▶ The data
____________
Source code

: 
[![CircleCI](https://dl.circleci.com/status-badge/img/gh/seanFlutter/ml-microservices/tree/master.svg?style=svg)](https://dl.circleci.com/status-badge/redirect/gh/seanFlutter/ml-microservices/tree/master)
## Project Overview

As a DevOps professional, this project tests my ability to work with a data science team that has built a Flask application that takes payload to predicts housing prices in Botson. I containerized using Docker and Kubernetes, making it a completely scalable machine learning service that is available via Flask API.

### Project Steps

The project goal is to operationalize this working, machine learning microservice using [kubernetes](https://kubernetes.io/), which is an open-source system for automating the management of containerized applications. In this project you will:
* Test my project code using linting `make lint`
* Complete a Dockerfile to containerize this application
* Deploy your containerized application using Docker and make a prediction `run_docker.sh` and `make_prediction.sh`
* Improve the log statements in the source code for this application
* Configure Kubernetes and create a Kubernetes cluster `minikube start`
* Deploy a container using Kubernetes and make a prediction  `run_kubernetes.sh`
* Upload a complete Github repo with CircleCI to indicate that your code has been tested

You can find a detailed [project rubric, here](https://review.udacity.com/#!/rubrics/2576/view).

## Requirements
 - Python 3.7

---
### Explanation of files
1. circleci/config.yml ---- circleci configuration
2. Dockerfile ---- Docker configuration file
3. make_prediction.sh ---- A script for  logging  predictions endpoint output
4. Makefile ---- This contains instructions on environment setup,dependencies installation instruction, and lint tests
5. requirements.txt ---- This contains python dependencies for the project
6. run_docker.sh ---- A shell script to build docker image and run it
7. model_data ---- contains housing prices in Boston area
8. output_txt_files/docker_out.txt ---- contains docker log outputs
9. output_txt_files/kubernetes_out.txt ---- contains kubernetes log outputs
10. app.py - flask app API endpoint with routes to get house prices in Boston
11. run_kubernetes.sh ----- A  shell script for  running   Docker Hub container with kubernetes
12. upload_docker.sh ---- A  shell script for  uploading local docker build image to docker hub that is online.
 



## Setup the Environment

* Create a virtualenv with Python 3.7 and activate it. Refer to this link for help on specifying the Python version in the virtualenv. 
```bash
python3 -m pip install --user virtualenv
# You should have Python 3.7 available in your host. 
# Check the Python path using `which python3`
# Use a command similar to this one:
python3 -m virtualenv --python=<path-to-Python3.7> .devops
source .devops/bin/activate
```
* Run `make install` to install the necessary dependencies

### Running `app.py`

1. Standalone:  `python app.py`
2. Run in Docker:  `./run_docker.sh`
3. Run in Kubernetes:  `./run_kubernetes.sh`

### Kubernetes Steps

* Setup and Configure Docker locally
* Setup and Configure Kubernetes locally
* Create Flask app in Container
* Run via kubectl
____________
▶ Exercise description
Among the entries above, the lines between the ones containing "containerize this application" and "10. app.py - flask", inclusive, are to be transcribed exactly. No other line is to be given.

▶ Task solution
* Complete a Dockerfile to containerize this application
* Deploy your containerized application using Docker and make a prediction `run_docker.sh` and `make_prediction.sh`
* Improve the log statements in the source code for this application
* Configure Kubernetes and create a Kubernetes cluster `minikube start`
* Deploy a container using Kubernetes and make a prediction  `run_kubernetes.sh`
* Upload a complete Github repo with CircleCI to indicate that your code has been tested

You can find a detailed [project rubric, here](https://review.udacity.com/#!/rubrics/2576/view).

## Requirements
 - Python 3.7

---
### Explanation of files
1. circleci/config.yml ---- circleci configuration
2. Dockerfile ---- Docker configuration file
3. make_prediction.sh ---- A script for  logging  predictions endpoint output
4. Makefile ---- This contains instructions on environment setup,dependencies installation instruction, and lint tests
5. requirements.txt ---- This contains python dependencies for the project
6. run_docker.sh ---- A shell script to build docker image and run it
7. model_data ---- contains housing prices in Boston area
8. output_txt_files/docker_out.txt ---- contains docker log outputs
9. output_txt_files/kubernetes_out.txt ---- contains kubernetes log outputs
10. app.py - flask app API endpoint with routes to get house prices in Boston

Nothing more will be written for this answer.